**Exercise description**
Please transcribe all of the records precisely.

BEGIN

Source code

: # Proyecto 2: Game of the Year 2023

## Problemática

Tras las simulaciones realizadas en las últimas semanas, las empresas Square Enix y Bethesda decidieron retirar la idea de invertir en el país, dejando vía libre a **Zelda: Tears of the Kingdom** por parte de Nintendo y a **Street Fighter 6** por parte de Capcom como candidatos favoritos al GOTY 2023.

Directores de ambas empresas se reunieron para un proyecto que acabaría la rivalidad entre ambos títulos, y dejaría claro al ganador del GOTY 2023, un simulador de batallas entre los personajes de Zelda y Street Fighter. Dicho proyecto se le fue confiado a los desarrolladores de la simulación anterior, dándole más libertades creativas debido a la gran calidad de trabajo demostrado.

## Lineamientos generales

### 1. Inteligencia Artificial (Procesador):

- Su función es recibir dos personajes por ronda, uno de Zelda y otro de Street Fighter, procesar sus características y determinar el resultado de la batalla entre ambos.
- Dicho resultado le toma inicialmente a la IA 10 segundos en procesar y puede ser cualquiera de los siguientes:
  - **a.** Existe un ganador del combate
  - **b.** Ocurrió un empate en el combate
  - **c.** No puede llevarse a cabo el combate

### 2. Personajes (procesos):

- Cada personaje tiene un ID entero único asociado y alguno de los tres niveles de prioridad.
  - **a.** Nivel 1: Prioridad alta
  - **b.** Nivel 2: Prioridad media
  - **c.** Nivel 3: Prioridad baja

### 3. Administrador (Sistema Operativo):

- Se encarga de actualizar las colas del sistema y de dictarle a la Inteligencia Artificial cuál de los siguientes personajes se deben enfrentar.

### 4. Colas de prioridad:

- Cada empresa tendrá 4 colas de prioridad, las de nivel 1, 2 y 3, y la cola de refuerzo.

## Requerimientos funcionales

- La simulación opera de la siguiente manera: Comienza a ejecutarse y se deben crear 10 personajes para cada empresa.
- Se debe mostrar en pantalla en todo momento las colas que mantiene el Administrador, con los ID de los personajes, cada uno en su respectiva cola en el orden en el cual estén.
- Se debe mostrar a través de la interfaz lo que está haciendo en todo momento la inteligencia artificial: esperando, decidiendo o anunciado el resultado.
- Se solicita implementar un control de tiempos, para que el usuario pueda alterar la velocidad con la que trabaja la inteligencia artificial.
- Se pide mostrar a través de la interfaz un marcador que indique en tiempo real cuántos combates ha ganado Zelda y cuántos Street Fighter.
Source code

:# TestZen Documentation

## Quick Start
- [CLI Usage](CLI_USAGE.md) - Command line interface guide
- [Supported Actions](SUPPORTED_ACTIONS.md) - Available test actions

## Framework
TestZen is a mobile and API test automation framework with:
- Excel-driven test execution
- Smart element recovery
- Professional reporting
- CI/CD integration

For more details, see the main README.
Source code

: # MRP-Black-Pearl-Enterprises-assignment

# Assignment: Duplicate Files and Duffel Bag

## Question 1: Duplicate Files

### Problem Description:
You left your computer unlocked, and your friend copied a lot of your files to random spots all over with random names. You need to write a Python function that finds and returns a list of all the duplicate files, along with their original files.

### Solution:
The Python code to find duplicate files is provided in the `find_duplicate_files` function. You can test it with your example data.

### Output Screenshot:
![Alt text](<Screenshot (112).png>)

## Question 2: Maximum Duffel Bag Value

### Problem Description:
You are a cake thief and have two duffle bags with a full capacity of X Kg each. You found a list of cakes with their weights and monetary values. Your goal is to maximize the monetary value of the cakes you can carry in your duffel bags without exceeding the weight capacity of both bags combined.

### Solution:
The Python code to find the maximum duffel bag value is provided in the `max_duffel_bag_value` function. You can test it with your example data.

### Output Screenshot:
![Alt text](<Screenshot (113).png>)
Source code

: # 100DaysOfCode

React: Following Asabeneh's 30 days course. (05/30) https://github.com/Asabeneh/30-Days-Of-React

END

**Exercise output**
Source code

: # Proyecto 2: Game of the Year 2023

## Problemática

Tras las simulaciones realizadas en las últimas semanas, las empresas Square Enix y Bethesda decidieron retirar la idea de invertir en el país, dejando vía libre a **Zelda: Tears of the Kingdom** por parte de Nintendo y a **Street Fighter 6** por parte de Capcom como candidatos favoritos al GOTY 2023.

Directores de ambas empresas se reunieron para un proyecto que acabaría la rivalidad entre ambos títulos, y dejaría claro al ganador del GOTY 2023, un simulador de batallas entre los personajes de Zelda y Street Fighter. Dicho proyecto se le fue confiado a los desarrolladores de la simulación anterior, dándole más libertades creativas debido a la gran calidad de trabajo demostrado.

## Lineamientos generales

### 1. Inteligencia Artificial (Procesador):

- Su función es recibir dos personajes por ronda, uno de Zelda y otro de Street Fighter, procesar sus características y determinar el resultado de la batalla entre ambos.
- Dicho resultado le toma inicialmente a la IA 10 segundos en procesar y puede ser cualquiera de los siguientes:
  - **a.** Existe un ganador del combate
  - **b.** Ocurrió un empate en el combate
  - **c.** No puede llevarse a cabo el combate

### 2. Personajes (procesos):

- Cada personaje tiene un ID entero único asociado y alguno de los tres niveles de prioridad.
  - **a.** Nivel 1: Prioridad alta
  - **b.** Nivel 2: Prioridad media
  - **c.** Nivel 3: Prioridad baja

### 3. Administrador (Sistema Operativo):

- Se encarga de actualizar las colas del sistema y de dictarle a la Inteligencia Artificial cuál de los siguientes personajes se deben enfrentar.

### 4. Colas de prioridad:

- Cada empresa tendrá 4 colas de prioridad, las de nivel 1, 2 y 3, y la cola de refuerzo.

## Requerimientos funcionales

- La simulación opera de la siguiente manera: Comienza a ejecutarse y se deben crear 10 personajes para cada empresa.
- Se debe mostrar en pantalla en todo momento las colas que mantiene el Administrador, con los ID de los personajes, cada uno en su respectiva cola en el orden en el cual estén.
- Se debe mostrar a través de la interfaz lo que está haciendo en todo momento la inteligencia artificial: esperando, decidiendo o anunciado el resultado.
- Se solicita implementar un control de tiempos, para que el usuario pueda alterar la velocidad con la que trabaja la inteligencia artificial.
- Se pide mostrar a través de la interfaz un marcador que indique en tiempo real cuántos combates ha ganado Zelda y cuántos Street Fighter.
Source code

:# TestZen Documentation

## Quick Start
- [CLI Usage](CLI_USAGE.md) - Command line interface guide
- [Supported Actions](SUPPORTED_ACTIONS.md) - Available test actions

## Framework
TestZen is a mobile and API test automation framework with:
- Excel-driven test execution
- Smart element recovery
- Professional reporting
- CI/CD integration

For more details, see the main README.
Source code

: # MRP-Black-Pearl-Enterprises-assignment

# Assignment: Duplicate Files and Duffel Bag

## Question 1: Duplicate Files

### Problem Description:
You left your computer unlocked, and your friend copied a lot of your files to random spots all over with random names. You need to write a Python function that finds and returns a list of all the duplicate files, along with their original files.

### Solution:
The Python code to find duplicate files is provided in the `find_duplicate_files` function. You can test it with your example data.

### Output Screenshot:
![Alt text](<Screenshot (112).png>)

## Question 2: Maximum Duffel Bag Value

### Problem Description:
You are a cake thief and have two duffle bags with a full capacity of X Kg each. You found a list of cakes with their weights and monetary values. Your goal is to maximize the monetary value of the cakes you can carry in your duffel bags without exceeding the weight capacity of both bags combined.

### Solution:
The Python code to find the maximum duffel bag value is provided in the `max_duffel_bag_value` function. You can test it with your example data.

### Output Screenshot:
![Alt text](<Screenshot (113).png>)
Source code

: # 100DaysOfCode

React: Following Asabeneh's 30 days course. (05/30) https://github.com/Asabeneh/30-Days-Of-React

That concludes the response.